# [WORK TASK]
Please take the records that follow and repeat exactly the lines starting with the line with "can be exploited." and going on through the line with "big data security.".

# [RECORDS PROVIDED]
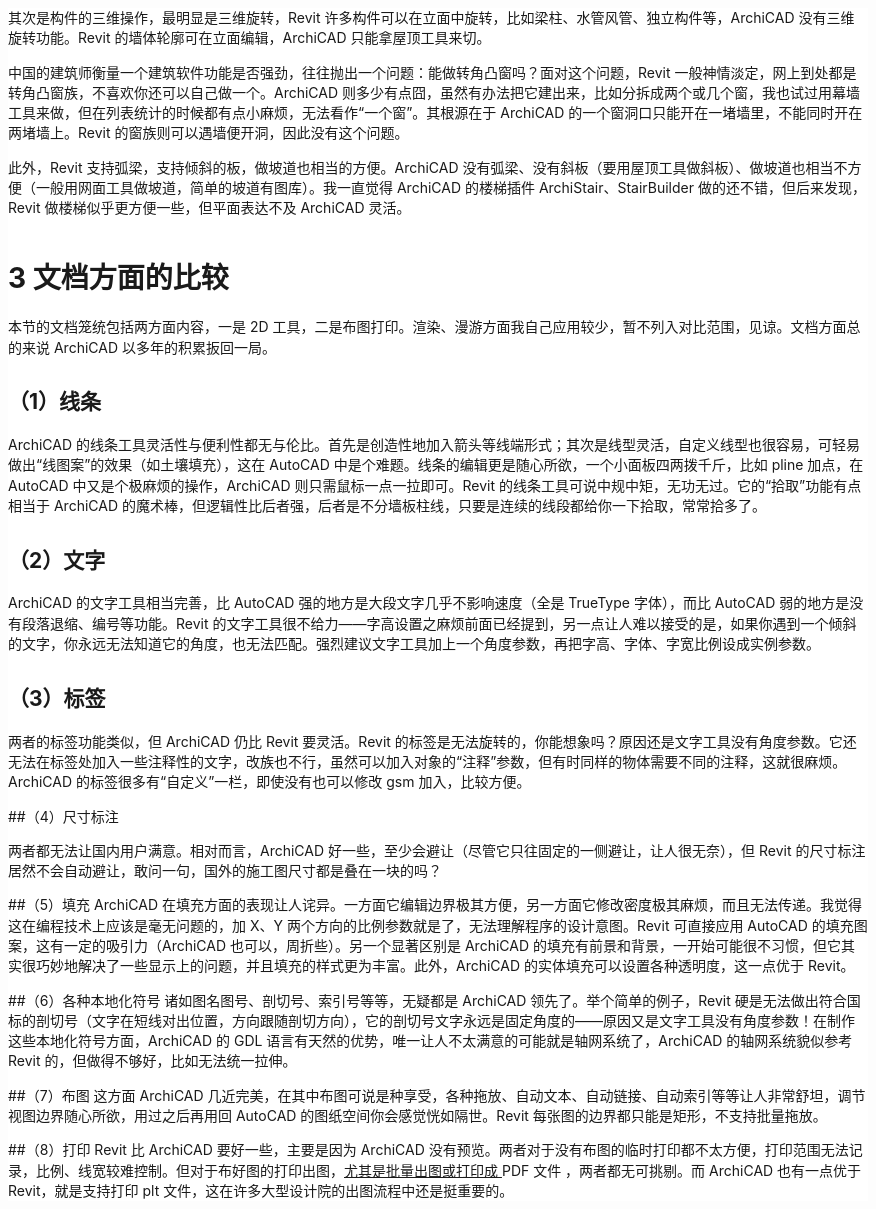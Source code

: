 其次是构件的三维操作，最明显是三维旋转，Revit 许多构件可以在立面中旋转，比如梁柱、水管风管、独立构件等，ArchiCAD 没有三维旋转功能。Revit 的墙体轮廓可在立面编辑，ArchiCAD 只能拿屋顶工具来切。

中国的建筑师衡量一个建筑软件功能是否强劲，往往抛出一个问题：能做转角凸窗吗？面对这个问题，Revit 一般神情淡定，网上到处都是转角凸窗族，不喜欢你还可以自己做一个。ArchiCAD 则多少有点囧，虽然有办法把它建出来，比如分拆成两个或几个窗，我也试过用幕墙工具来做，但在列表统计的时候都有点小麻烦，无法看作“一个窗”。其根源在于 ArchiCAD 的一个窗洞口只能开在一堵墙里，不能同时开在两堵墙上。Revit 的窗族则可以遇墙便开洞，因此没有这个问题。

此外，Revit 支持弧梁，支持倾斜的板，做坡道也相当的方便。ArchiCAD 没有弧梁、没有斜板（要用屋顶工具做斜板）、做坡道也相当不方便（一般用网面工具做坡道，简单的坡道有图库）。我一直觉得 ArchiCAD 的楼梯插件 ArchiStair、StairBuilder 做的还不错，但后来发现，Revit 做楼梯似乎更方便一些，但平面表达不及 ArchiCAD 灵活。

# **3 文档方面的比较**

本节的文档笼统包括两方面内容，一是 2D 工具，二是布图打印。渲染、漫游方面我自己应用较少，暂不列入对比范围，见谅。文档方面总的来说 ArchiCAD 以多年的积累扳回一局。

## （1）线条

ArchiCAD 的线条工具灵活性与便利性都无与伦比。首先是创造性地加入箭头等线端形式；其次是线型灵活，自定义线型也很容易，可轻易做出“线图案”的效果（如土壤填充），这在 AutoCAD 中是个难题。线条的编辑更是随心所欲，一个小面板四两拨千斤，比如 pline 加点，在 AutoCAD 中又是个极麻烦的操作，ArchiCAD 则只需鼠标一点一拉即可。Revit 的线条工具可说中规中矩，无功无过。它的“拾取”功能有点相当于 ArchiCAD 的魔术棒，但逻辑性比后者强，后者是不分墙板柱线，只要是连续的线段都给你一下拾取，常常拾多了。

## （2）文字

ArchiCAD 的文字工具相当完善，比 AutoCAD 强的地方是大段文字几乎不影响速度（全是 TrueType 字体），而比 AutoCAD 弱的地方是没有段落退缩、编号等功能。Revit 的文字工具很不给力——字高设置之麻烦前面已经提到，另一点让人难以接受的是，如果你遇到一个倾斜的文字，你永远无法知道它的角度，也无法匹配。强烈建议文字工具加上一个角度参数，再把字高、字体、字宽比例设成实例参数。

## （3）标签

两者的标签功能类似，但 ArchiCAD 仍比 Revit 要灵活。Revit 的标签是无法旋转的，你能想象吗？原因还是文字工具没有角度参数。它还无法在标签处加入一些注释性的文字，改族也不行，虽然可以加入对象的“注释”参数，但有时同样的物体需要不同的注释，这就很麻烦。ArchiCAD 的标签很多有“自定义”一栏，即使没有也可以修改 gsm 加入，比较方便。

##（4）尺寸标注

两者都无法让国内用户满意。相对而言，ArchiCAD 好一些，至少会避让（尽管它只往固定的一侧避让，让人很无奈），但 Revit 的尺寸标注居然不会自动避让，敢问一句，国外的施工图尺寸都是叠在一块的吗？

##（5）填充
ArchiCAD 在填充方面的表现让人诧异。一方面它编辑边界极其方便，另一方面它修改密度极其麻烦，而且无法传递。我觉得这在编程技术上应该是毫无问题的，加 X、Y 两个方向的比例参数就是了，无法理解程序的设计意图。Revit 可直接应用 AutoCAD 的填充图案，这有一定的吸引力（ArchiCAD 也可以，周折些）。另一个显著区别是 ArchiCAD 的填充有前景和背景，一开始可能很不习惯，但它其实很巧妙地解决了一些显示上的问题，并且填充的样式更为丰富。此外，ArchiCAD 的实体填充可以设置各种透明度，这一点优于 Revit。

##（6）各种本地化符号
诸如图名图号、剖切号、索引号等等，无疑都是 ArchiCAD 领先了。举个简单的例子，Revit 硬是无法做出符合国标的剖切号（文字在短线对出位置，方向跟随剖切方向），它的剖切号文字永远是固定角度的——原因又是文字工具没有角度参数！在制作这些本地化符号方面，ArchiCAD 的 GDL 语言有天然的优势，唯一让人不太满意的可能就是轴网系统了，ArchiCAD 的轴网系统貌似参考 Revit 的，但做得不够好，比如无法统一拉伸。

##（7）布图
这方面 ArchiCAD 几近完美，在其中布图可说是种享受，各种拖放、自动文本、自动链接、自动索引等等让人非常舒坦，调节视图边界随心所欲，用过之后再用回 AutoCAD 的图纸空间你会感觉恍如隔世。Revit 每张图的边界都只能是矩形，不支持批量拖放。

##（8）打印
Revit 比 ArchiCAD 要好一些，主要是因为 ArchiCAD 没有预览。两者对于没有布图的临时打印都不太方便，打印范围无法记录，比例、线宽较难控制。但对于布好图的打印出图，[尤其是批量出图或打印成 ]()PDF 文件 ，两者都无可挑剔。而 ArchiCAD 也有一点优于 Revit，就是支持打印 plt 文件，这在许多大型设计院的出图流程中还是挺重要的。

* * *

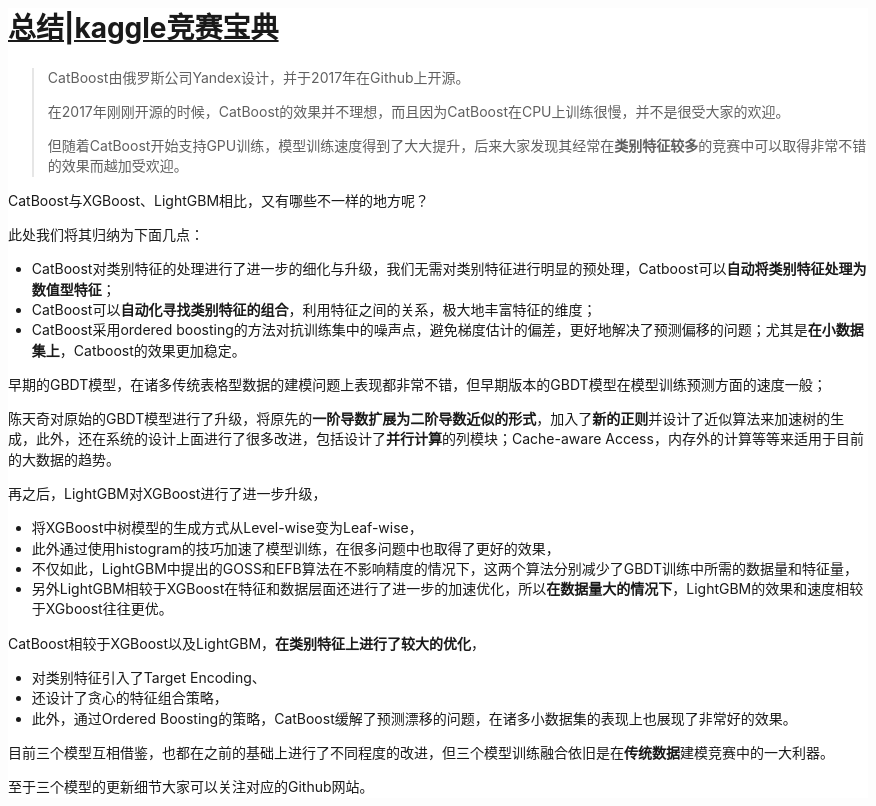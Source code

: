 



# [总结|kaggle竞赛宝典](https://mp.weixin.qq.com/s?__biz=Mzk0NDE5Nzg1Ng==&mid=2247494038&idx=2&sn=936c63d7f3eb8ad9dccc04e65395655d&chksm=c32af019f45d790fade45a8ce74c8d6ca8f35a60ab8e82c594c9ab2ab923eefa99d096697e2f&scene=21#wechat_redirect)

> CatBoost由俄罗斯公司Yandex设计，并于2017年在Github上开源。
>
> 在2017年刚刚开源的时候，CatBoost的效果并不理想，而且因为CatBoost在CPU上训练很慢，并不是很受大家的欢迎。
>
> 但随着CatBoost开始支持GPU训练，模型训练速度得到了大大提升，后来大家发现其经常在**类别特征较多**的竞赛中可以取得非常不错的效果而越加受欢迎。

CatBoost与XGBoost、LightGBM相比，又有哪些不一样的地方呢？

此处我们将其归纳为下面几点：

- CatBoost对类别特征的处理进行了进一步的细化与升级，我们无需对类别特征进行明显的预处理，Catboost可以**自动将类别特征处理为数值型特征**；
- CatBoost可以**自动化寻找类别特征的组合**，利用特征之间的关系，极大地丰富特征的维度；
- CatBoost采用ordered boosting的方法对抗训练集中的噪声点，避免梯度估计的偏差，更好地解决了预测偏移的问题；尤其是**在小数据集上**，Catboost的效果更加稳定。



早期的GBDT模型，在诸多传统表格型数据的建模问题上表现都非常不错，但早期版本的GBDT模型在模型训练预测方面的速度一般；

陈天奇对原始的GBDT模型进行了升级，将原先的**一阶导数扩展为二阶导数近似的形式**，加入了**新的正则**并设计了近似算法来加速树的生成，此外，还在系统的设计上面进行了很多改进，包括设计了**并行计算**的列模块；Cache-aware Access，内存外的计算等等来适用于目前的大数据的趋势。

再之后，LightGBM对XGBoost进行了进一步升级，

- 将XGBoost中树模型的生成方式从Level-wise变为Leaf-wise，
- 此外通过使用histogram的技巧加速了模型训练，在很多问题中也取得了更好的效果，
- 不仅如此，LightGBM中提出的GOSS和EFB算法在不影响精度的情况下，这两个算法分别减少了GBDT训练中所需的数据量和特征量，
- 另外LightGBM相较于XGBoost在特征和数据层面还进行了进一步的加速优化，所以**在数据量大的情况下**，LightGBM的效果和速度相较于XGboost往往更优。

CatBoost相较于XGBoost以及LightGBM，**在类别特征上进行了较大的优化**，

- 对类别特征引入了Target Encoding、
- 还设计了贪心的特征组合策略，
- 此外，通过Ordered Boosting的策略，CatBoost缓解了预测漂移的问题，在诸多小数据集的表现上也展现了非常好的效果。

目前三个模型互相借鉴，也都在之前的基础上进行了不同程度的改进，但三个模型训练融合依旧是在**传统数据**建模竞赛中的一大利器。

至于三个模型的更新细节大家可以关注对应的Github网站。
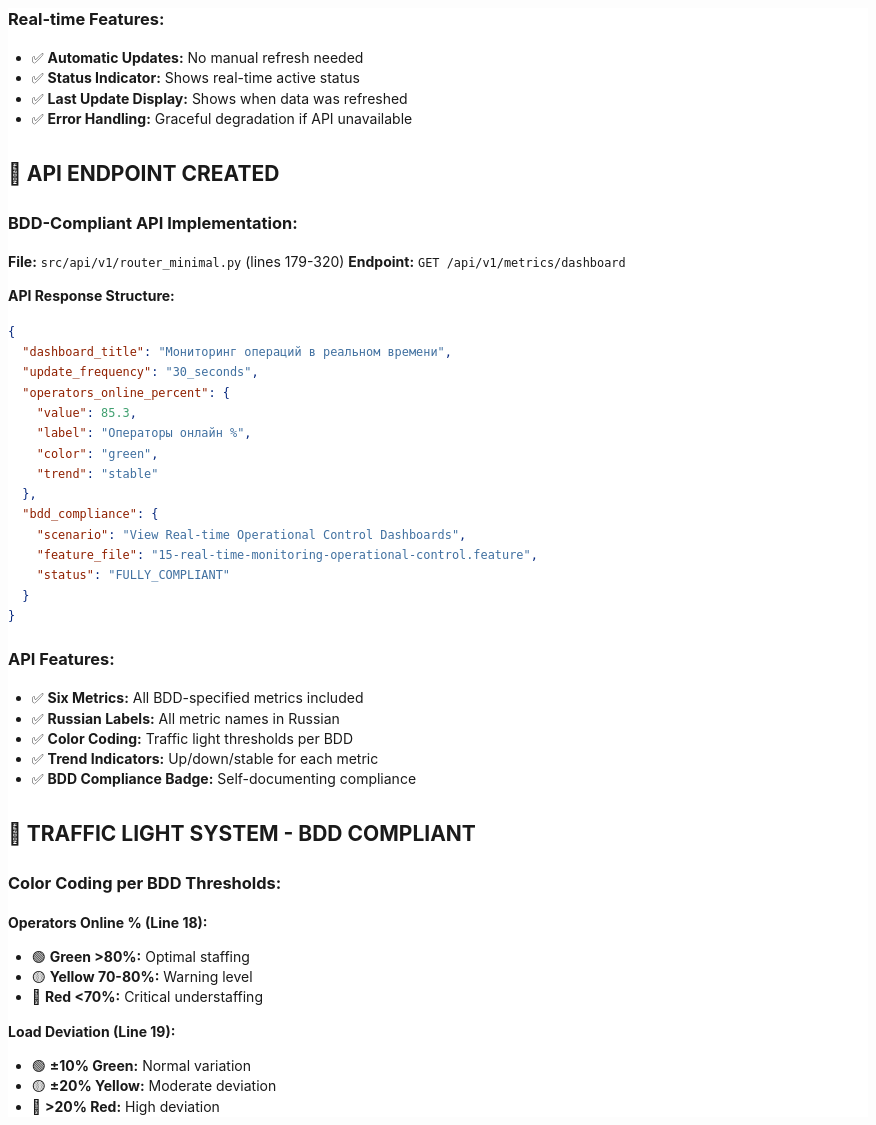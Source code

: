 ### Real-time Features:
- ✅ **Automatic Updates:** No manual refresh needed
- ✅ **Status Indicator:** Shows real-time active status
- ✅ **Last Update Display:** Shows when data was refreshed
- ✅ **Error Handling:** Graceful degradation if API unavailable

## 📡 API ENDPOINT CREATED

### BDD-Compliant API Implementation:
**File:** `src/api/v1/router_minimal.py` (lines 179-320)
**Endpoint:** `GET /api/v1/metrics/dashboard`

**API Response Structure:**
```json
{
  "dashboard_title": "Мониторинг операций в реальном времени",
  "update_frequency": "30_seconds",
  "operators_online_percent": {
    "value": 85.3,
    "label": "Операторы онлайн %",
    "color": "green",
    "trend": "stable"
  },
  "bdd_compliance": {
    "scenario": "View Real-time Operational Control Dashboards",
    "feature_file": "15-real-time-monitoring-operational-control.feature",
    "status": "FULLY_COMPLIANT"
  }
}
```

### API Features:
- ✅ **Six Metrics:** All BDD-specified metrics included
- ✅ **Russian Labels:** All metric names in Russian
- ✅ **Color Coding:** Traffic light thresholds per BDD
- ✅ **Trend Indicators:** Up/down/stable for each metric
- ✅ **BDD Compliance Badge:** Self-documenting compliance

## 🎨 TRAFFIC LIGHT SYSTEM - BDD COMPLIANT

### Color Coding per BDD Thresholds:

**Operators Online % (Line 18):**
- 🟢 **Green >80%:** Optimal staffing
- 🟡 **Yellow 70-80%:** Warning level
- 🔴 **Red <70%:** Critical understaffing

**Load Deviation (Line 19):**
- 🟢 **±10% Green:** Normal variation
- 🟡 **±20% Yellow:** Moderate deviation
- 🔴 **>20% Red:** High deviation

==

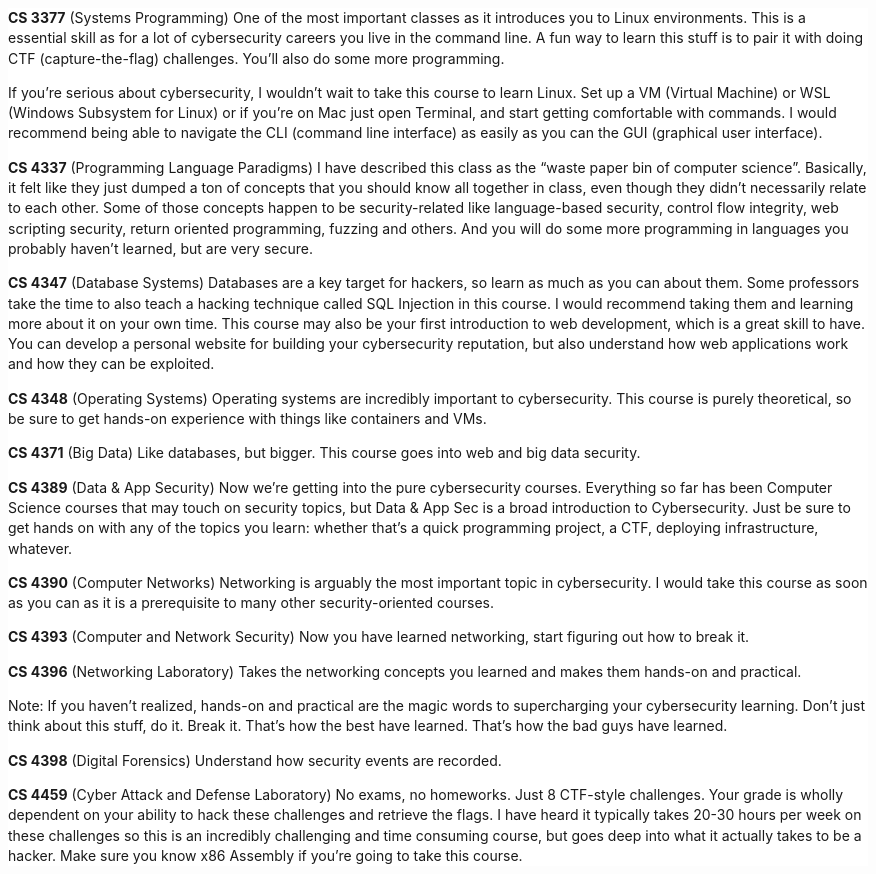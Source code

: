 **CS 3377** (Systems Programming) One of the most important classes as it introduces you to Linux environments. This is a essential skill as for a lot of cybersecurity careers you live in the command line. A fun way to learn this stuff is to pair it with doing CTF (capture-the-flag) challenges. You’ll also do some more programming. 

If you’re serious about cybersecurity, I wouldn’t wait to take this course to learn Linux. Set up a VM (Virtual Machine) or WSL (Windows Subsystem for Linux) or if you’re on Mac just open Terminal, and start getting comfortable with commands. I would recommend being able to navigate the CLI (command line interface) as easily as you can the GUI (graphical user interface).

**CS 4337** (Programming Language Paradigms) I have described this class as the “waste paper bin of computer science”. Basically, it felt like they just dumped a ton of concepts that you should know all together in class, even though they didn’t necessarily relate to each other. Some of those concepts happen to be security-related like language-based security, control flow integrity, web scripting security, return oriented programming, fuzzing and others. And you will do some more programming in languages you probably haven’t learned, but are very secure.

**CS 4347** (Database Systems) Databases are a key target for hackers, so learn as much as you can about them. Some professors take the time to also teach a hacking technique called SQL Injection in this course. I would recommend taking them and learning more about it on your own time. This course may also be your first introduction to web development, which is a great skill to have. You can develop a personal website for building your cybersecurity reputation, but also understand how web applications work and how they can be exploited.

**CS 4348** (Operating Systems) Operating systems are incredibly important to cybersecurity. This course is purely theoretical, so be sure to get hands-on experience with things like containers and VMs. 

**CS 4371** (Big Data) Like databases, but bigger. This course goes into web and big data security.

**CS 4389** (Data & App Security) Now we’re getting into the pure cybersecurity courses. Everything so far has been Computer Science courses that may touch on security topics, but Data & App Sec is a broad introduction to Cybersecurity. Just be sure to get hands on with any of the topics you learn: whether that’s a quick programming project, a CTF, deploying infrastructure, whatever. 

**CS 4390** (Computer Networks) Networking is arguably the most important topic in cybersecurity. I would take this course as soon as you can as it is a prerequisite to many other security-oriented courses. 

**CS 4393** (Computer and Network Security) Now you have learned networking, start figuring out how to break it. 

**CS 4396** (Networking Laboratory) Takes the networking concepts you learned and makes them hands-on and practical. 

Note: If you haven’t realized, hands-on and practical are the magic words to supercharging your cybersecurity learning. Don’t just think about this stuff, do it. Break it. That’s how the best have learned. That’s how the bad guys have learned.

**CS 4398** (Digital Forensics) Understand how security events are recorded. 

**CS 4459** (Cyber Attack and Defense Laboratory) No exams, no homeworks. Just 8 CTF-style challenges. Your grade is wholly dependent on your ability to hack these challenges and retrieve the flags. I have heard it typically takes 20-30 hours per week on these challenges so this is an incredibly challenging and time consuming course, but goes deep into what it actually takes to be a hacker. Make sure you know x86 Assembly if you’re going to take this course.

# [TASK OUTPUT]
**CS 4347** (Database Systems) Databases are a key target for hackers, so learn as much as you can about them. Some professors take the time to also teach a hacking technique called SQL Injection in this course. I would recommend taking them and learning more about it on your own time. This course may also be your first introduction to web development, which is a great skill to have. You can develop a personal website for building your cybersecurity reputation, but also understand how web applications work and how they can be exploited.

**CS 4348** (Operating Systems) Operating systems are incredibly important to cybersecurity. This course is purely theoretical, so be sure to get hands-on experience with things like containers and VMs. 

**CS 4371** (Big Data) Like databases, but bigger. This course goes into web and big data security.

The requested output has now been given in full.